Ed Miliband's speech has at least got him noticed - lots of juicy and provocative themes to get the media talking. But I can't help thinking that the whole tone and thrust of the speech highlights the division that has lurked at the heart of the Labour Party since its inception.
Ed Miliband's speech has at least got him noticed - lots of juicy and provocative themes to get the media talking. But I can't help thinking that the whole tone and thrust of the speech highlights the division that has lurked at the heart of the Labour Party since its inception.
That's the split between what might be called the 'governors' and the 'fighters'. The governors feel instinctively that Labour needs to be in power or it is nothing and to get there it needs to sound and feel like a credible government-in-waiting to the electorate. It means addressing directly and boldly the aspects of the party that dent Labour's credibility while sounding authoritative on the key issues of current debate.
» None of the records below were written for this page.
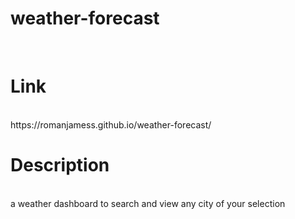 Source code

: # weather-forecast
<br>

# Link
<br>
https://romanjamess.github.io/weather-forecast/

<br>

# Description
<br>
a weather dashboard to search and view any city of your selection 
<br>

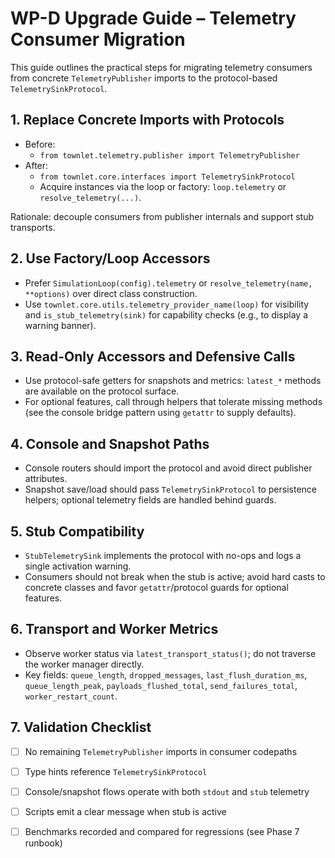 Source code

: # WP-D Upgrade Guide – Telemetry Consumer Migration

This guide outlines the practical steps for migrating telemetry consumers from
concrete `TelemetryPublisher` imports to the protocol-based `TelemetrySinkProtocol`.

## 1. Replace Concrete Imports with Protocols

- Before:
  - `from townlet.telemetry.publisher import TelemetryPublisher`
- After:
  - `from townlet.core.interfaces import TelemetrySinkProtocol`
  - Acquire instances via the loop or factory: `loop.telemetry` or `resolve_telemetry(...)`.

Rationale: decouple consumers from publisher internals and support stub transports.

## 2. Use Factory/Loop Accessors

- Prefer `SimulationLoop(config).telemetry` or `resolve_telemetry(name, **options)` over direct class construction.
- Use `townlet.core.utils.telemetry_provider_name(loop)` for visibility and `is_stub_telemetry(sink)` for capability checks (e.g., to display a warning banner).

## 3. Read-Only Accessors and Defensive Calls

- Use protocol-safe getters for snapshots and metrics: `latest_*` methods are available on the protocol surface.
- For optional features, call through helpers that tolerate missing methods (see the console bridge pattern using `getattr` to supply defaults).

## 4. Console and Snapshot Paths

- Console routers should import the protocol and avoid direct publisher attributes.
- Snapshot save/load should pass `TelemetrySinkProtocol` to persistence helpers; optional telemetry fields are handled behind guards.

## 5. Stub Compatibility

- `StubTelemetrySink` implements the protocol with no-ops and logs a single activation warning.
- Consumers should not break when the stub is active; avoid hard casts to concrete classes and favor `getattr`/protocol guards for optional features.

## 6. Transport and Worker Metrics

- Observe worker status via `latest_transport_status()`; do not traverse the worker manager directly.
- Key fields: `queue_length`, `dropped_messages`, `last_flush_duration_ms`, `queue_length_peak`, `payloads_flushed_total`, `send_failures_total`, `worker_restart_count`.

## 7. Validation Checklist

- [ ] No remaining `TelemetryPublisher` imports in consumer codepaths
- [ ] Type hints reference `TelemetrySinkProtocol`
- [ ] Console/snapshot flows operate with both `stdout` and `stub` telemetry
- [ ] Scripts emit a clear message when stub is active
- [ ] Benchmarks recorded and compared for regressions (see Phase 7 runbook)

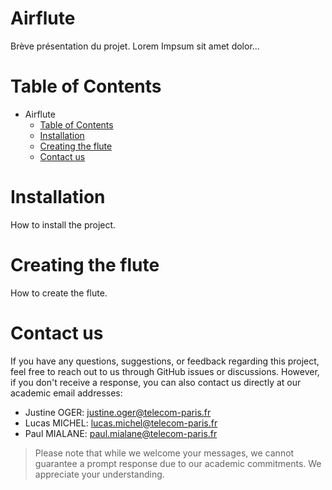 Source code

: # Airflute

Brève présentation du projet.
Lorem Impsum sit amet dolor...

# Table of Contents

- Airflute
  - [Table of Contents](#table-of-contents)
  - [Installation](#installation)
  - [Creating the flute](#creating-the-flute)
  - [Contact us](#contact-us)


# Installation

How to install the project.

# Creating the flute

How to create the flute.

# Contact us

If you have any questions, suggestions, or feedback regarding this project, feel free to reach out to us through GitHub issues or discussions. However, if you don't receive a response, you can also contact us directly at our academic email addresses:

- Justine OGER: [justine.oger@telecom-paris.fr](mailto:justine.oger@telecom-paris.fr)
- Lucas MICHEL: [lucas.michel@telecom-paris.fr](mailto:lucas.michel@telecom-paris.fr)
- Paul MIALANE: [paul.mialane@telecom-paris.fr](mailto:paul.mialane@telecom-paris.fr)

> Please note that while we welcome your messages, we cannot guarantee a prompt response due to our academic commitments. We appreciate your understanding.

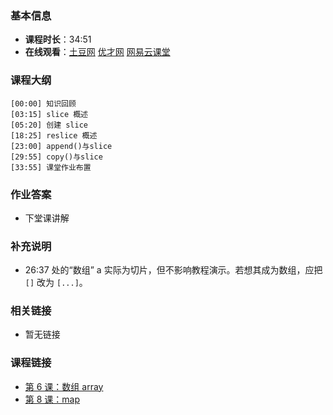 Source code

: <!--
author: vincent.tian
date: 2016-02-07
title: 第 7 课：切片 slice
tags: go,教程
category: programing
status: publish
summary: 《Go编程基础》是一套针对 Google 出品的 Go 语言的视频语音教程，主要面向新手级别的学习者。
-->

### 基本信息

- **课程时长**：34:51
- **在线观看**：[土豆网](http://www.tudou.com/programs/view/I-hrdoouUjs/) [优才网](http://www.ucai.cn/course/chapter/69/3210/4625) [网易云课堂](http://study.163.com/course/courseLearn.htm?courseId=306002#/learn/video?lessonId=421018&courseId=306002)

### 课程大纲

	[00:00] 知识回顾
	[03:15] slice 概述
	[05:20] 创建 slice
	[18:25] reslice 概述
	[23:00] append()与slice
	[29:55] copy()与slice
	[33:55] 课堂作业布置
	
### 作业答案

- 下堂课讲解

### 补充说明

- 26:37 处的“数组” a 实际为切片，但不影响教程演示。若想其成为数组，应把 `[]` 改为 `[...]`。

### 相关链接

- 暂无链接

### 课程链接

- [第 6 课：数组 array](lecture6.md)
- [第 8 课：map](lecture8.md)

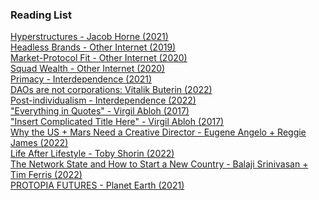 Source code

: ### Reading List

[Hyperstructures - Jacob Horne (2021)](https://jacob.energy/hyperstructures.html)\
[Headless Brands - Other Internet (2019)](https://otherinter.net/research/headless-brands/)\
[Market-Protocol Fit - Other Internet (2020)](https://otherinter.net/research/market-protocol-fit/)\
[Squad Wealth - Other Internet (2020)](https://otherinter.net/research/squad-wealth/)\
[Primacy - Interdependence (2021)](https://interdependence.fm/episodes/primacism-david-rudnick-on-the-struggle-for-primacy-type-and-poetrys-unique-value-in-an-age-of-digital-and-physical-conflict-and-percy-shelleys-mont-blanc-cwpBIPGY)\
[DAOs are not corporations: Vitalik Buterin (2022)](https://vitalik.ca/general/2022/09/20/daos.html)\
[Post-individualism - Interdependence (2022)](https://www.interdependence.fm/episodes/post-individualism-metalabels-and-web-3-with-yancey-strickler)\
["Everything in Quotes" - Virgil Abloh (2017)](https://www.youtube.com/watch?v=zKYp1t0-xYw&ab_channel=ColumbiaGSAPP)\
["Insert Complicated Title Here" - Virgil Abloh (2017)](https://www.youtube.com/watch?v=qie5VITX6eQ&t=1304s&ab_channel=HarvardGSD)\
[Why the US + Mars Need a Creative Director - Eugene Angelo + Reggie James (2022)](https://www.youtube.com/watch?v=2NP5A3I2stA&t=2s&ab_channel=Baukunst)\
[Life After Lifestyle - Toby Shorin (2022)](https://subpixel.space/entries/life-after-lifestyle/)\
[The Network State and How to Start a New Country - Balaji Srinivasan + Tim Ferris (2022)](https://www.youtube.com/watch?v=FV5SqIm5e90&ab_channel=TimFerriss/)\
[PROTOPIA FUTURES - Planet Earth (2021)](https://medium.com/protopia-futures/protopia-futures-framework-f3c2a5d09a1e)

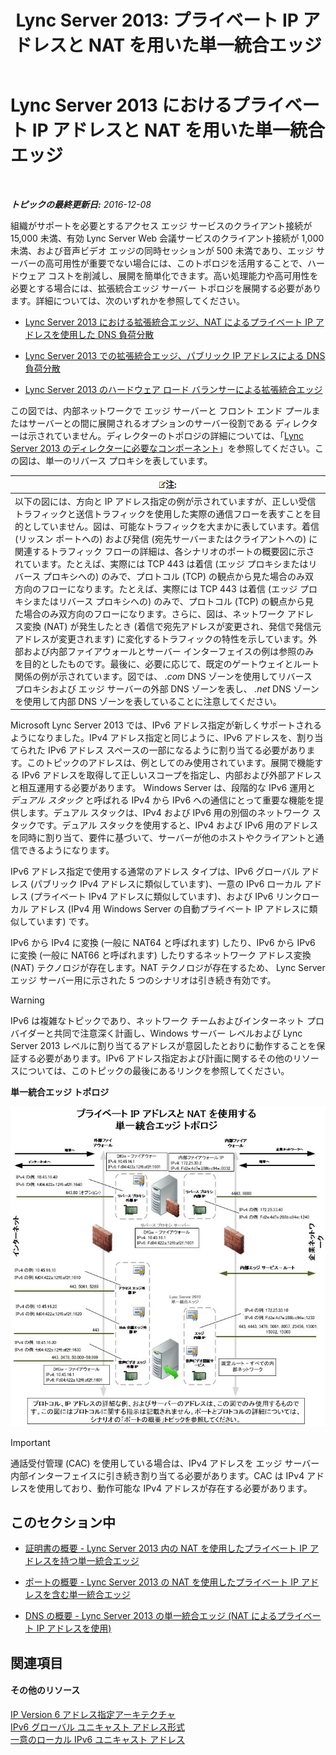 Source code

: ﻿---
title: 'Lync Server 2013: プライベート IP アドレスと NAT を用いた単一統合エッジ'
TOCTitle: プライベート IP アドレスと NAT を用いた単一統合エッジ
ms:assetid: e1e5189e-f17d-45e9-b177-e0e6f97f8951
ms:mtpsurl: https://technet.microsoft.com/ja-jp/library/Gg399001(v=OCS.15)
ms:contentKeyID: 48273843
ms.date: 12/10/2016
mtps_version: v=OCS.15
ms.translationtype: HT
---

# Lync Server 2013 におけるプライベート IP アドレスと NAT を用いた単一統合エッジ

 

_**トピックの最終更新日:** 2016-12-08_

組織がサポートを必要とするアクセス エッジ サービスのクライアント接続が 15,000 未満、有効 Lync Server Web 会議サービスのクライアント接続が 1,000 未満、および音声ビデオ エッジの同時セッションが 500 未満であり、エッジ サーバーの高可用性が重要でない場合には、このトポロジを活用することで、ハードウェア コストを削減し、展開を簡単化できます。高い処理能力や高可用性を必要とする場合には、拡張統合エッジ サーバー トポロジを展開する必要があります。詳細については、次のいずれかを参照してください。

  -   
    [Lync Server 2013 における拡張統合エッジ、NAT によるプライベート IP アドレスを使用した DNS 負荷分散](lync-server-2013-scaled-consolidated-edge-dns-load-balancing-with-private-ip-addresses-using-nat.md)

  -   
    [Lync Server 2013 での拡張統合エッジ、パブリック IP アドレスによる DNS 負荷分散](lync-server-2013-scaled-consolidated-edge-dns-load-balancing-with-public-ip-addresses.md)

  -   
    [Lync Server 2013 のハードウェア ロード バランサーによる拡張統合エッジ](lync-server-2013-scaled-consolidated-edge-with-hardware-load-balancers.md)

この図では、内部ネットワークで エッジ サーバーと フロント エンド プールまたはサーバーとの間に展開されるオプションのサーバー役割である ディレクターは示されていません。ディレクターのトポロジの詳細については、「[Lync Server 2013 のディレクターに必要なコンポーネント](lync-server-2013-components-required-for-the-director.md)」を参照してください。この図は、単一のリバース プロキシを表しています。

<table>
<thead>
<tr class="header">
<th><img src="images/Gg412781.note(OCS.15).gif" title="note" alt="note" />注:</th>
</tr>
</thead>
<tbody>
<tr class="odd">
<td>以下の図には、方向と IP アドレス指定の例が示されていますが、正しい受信トラフィックと送信トラフィックを使用した実際の通信フローを表すことを目的としていません。図は、可能なトラフィックを大まかに表しています。着信 (リッスン ポートへの) および発信 (宛先サーバーまたはクライアントへの) に関連するトラフィック フローの詳細は、各シナリオのポートの概要図に示されています。たとえば、実際には TCP 443 は着信 (エッジ プロキシまたはリバース プロキシへの) のみで、プロトコル (TCP) の観点から見た場合のみ双方向のフローになります。たとえば、実際には TCP 443 は着信 (エッジ プロキシまたはリバース プロキシへの) のみで、プロトコル (TCP) の観点から見た場合のみ双方向のフローになります。さらに、図は、ネットワーク アドレス変換 (NAT) が発生したとき (着信で宛先アドレスが変更され、発信で発信元アドレスが変更されます) に変化するトラフィックの特性を示しています。外部および内部ファイアウォールとサーバー インターフェイスの例は参照のみを目的としたものです。最後に、必要に応じて、既定のゲートウェイとルート関係の例が示されています。図では、 <em>.com</em> DNS ゾーンを使用してリバース プロキシおよび エッジ サーバーの外部 DNS ゾーンを表し、 <em>.net</em> DNS ゾーンを使用して内部 DNS ゾーンを表していることに注意してください。</td>
</tr>
</tbody>
</table>


Microsoft Lync Server 2013 では、IPv6 アドレス指定が新しくサポートされるようになりました。IPv4 アドレス指定と同じように、IPv6 アドレスを、割り当てられた IPv6 アドレス スペースの一部になるように割り当てる必要があります。このトピックのアドレスは、例としてのみ使用されています。展開で機能する IPv6 アドレスを取得して正しいスコープを指定し、内部および外部アドレスと相互運用する必要があります。 Windows Server は、段階的な IPv6 運用と *デュアル スタック* と呼ばれる IPv4 から IPv6 への通信にとって重要な機能を提供します。デュアル スタックは、IPv4 および IPv6 用の別個のネットワーク スタックです。デュアル スタックを使用すると、IPv4 および IPv6 用のアドレスを同時に割り当て、要件に基づいて、サーバーが他のホストやクライアントと通信できるようになります。

IPv6 アドレス指定で使用する通常のアドレス タイプは、IPv6 グローバル アドレス (パブリック IPv4 アドレスに類似しています)、一意の IPv6 ローカル アドレス (プライベート IPv4 アドレスに類似しています)、および IPv6 リンクローカル アドレス (IPv4 用 Windows Server の自動プライベート IP アドレスに類似しています) です。

IPv6 から IPv4 に変換 (一般に NAT64 と呼ばれます) したり、IPv6 から IPv6 に変換 (一般に NAT66 と呼ばれます) したりするネットワーク アドレス変換 (NAT) テクノロジが存在します。NAT テクノロジが存在するため、 Lync Serverエッジ サーバー用に示された 5 つのシナリオは引き続き有効です。


> [!WARNING]
> IPv6 は複雑なトピックであり、ネットワーク チームおよびインターネット プロバイダーと共同で注意深く計画し、Windows サーバー レベルおよび Lync Server 2013 レベルに割り当てるアドレスが意図したとおりに動作することを保証する必要があります。IPv6 アドレス指定および計画に関するその他のリソースについては、このトピックの最後にあるリンクを参照してください。



**単一統合エッジ トポロジ**

![単一統合エッジ、トポロジ](images/Gg399001.d9b889c1-587c-4732-9b68-841186ccff78(OCS.15).jpg "単一統合エッジ、トポロジ")


> [!IMPORTANT]
> 通話受付管理 (CAC) を使用している場合は、IPv4 アドレスを エッジ サーバー内部インターフェイスに引き続き割り当てる必要があります。CAC は IPv4 アドレスを使用しており、動作可能な IPv4 アドレスが存在する必要があります。



## このセクション中

  - [証明書の概要 - Lync Server 2013 内の NAT を使用したプライベート IP アドレスを持つ単一統合エッジ](lync-server-2013-certificate-summary-single-consolidated-edge-with-private-ip-addresses-using-nat.md)

  - [ポートの概要 - Lync Server 2013 の NAT を使用したプライベート IP アドレスを含む単一統合エッジ](lync-server-2013-port-summary-single-consolidated-edge-with-private-ip-addresses-using-nat.md)

  - [DNS の概要 - Lync Server 2013 の単一統合エッジ (NAT によるプライベート IP アドレスを使用)](lync-server-2013-dns-summary-single-consolidated-edge-with-private-ip-addresses-using-nat.md)

## 関連項目

#### その他のリソース

[IP Version 6 アドレス指定アーキテクチャ](http://tools.ietf.org/html/rfc4291)  
[IPv6 グローバル ユニキャスト アドレス形式](http://tools.ietf.org/html/rfc3587)  
[一意のローカル IPv6 ユニキャスト アドレス](http://tools.ietf.org/html/rfc4193)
The fighters on the other hand feel instinctively that Labour should stand up for its traditional constituency, stick by its core principles and take the fight to the powerful and to the Tories.
The governors feel in their bones that a Labour leader should talk to the voters as much about how Labour can now be trusted as what the Government is doing wrong. The fighters feel in their bones that leaders should focus almost entirely on undermining the Government by hook or by crook.
Although the natural break between these two elements normally falls along standard right and left lines, Ed M's speech today broke with this normality. Much of what he said could be regarded as pretty right wing and would have had the left wincing (the move away from social housing allocated on basis of need particularly so). But the tone was still of the fighter ethos - it was all about Labour being on the side of the hard working contributors to society against energy cartels, against welfare scroungers, against bankers and, of course, against the Tories.
Indeed, the aspect which might fall most naturally from the mouths of the governor tendency - the need to regain credibility on the deficit - only lasted for thirteen lines and was ushered out of the way very near the beginning of the speech.
For those reasons I think the speech will probably quietly increase the worries senior figures in the Party (many of whom are firmly in the governor camp) have about Miliband's leadership. And as I've mentioned before, I'm not sure the fighter approach does much for public debate nor necessarily translates into votes.